Exercise instructions: Whenever a line in the data below includes the string "Roast", copy it out.

Given data:
******
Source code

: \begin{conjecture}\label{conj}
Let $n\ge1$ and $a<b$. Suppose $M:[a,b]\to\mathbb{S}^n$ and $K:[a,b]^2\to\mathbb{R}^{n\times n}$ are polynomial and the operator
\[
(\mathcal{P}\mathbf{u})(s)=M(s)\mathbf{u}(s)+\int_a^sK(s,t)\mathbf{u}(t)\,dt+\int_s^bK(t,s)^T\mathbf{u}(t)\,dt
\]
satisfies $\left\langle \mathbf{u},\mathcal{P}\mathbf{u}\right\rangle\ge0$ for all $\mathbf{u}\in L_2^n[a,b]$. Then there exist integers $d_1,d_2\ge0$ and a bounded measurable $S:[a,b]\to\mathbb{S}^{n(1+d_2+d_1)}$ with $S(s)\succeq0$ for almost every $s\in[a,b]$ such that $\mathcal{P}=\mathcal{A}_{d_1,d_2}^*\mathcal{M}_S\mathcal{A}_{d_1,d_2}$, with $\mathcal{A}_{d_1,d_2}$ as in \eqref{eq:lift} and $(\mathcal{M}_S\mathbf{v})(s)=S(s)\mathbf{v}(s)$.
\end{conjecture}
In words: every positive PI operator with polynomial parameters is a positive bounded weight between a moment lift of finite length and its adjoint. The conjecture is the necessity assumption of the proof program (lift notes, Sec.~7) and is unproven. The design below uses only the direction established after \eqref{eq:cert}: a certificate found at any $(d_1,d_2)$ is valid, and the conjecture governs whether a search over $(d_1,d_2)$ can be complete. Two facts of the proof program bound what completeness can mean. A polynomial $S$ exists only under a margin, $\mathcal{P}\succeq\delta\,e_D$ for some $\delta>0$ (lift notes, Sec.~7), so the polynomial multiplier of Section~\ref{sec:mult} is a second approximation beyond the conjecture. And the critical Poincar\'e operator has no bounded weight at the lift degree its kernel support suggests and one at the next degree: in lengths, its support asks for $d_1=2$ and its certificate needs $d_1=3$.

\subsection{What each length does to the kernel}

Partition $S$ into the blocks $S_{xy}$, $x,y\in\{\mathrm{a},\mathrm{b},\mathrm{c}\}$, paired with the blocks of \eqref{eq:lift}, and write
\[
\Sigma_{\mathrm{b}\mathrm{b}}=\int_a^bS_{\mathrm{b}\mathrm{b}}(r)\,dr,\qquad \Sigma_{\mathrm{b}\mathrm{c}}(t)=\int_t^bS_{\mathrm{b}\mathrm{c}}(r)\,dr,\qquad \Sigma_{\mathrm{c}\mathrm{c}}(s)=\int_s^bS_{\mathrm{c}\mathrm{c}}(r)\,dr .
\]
******
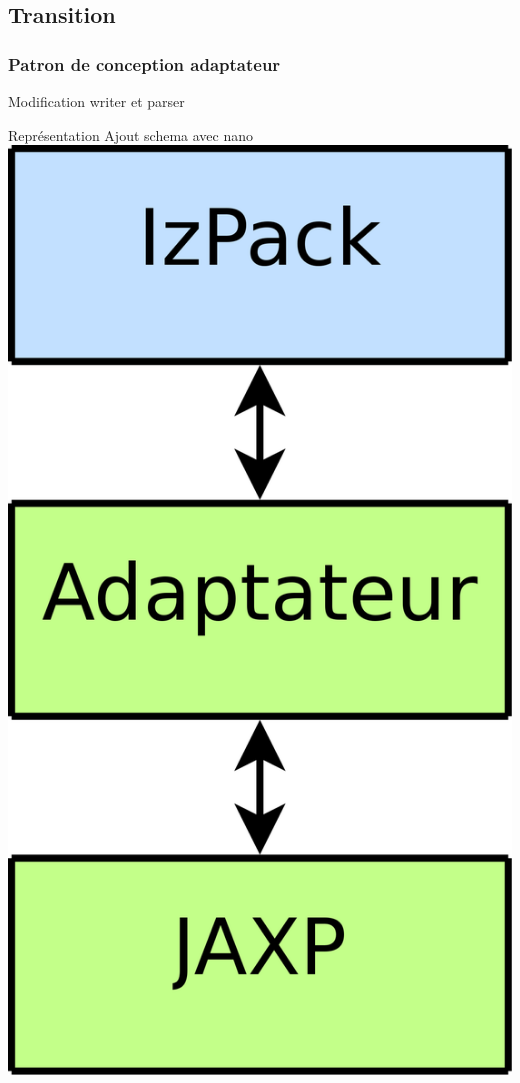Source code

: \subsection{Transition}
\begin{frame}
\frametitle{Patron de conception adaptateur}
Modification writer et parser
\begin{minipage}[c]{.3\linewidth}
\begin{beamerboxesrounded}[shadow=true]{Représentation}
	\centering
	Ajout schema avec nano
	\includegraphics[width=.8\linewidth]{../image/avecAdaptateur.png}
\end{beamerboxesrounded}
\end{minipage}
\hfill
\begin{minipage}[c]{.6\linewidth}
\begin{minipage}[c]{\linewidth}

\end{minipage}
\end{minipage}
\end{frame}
******
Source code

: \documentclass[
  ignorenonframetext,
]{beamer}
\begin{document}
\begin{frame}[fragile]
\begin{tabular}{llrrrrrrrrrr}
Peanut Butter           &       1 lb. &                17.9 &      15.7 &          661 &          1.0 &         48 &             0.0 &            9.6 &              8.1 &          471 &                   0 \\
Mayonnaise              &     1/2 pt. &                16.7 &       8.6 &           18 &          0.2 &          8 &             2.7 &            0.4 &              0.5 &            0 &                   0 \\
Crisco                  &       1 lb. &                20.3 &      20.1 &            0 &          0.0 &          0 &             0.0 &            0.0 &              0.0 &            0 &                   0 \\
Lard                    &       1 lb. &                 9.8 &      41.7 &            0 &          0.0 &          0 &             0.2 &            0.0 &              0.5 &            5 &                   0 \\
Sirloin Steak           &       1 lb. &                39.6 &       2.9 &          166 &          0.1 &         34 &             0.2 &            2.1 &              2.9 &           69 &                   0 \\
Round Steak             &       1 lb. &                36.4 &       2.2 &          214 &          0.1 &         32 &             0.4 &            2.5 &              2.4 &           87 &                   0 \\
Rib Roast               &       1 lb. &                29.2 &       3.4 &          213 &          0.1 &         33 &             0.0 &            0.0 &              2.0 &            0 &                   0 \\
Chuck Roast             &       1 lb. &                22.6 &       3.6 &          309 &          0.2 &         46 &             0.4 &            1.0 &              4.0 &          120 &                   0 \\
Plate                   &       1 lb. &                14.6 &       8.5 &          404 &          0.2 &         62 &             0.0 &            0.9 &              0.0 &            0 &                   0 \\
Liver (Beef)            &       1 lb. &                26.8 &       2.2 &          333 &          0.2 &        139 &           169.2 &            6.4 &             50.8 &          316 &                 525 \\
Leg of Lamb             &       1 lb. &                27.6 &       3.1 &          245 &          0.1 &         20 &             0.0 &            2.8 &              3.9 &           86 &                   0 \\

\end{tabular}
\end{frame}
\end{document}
******
Answer to the exercise:
Rib Roast               &       1 lb. &                29.2 &       3.4 &          213 &          0.1 &         33 &             0.0 &            0.0 &              2.0 &            0 &                   0 \\
Chuck Roast             &       1 lb. &                22.6 &       3.6 &          309 &          0.2 &         46 &             0.4 &            1.0 &              4.0 &          120 &                   0 \\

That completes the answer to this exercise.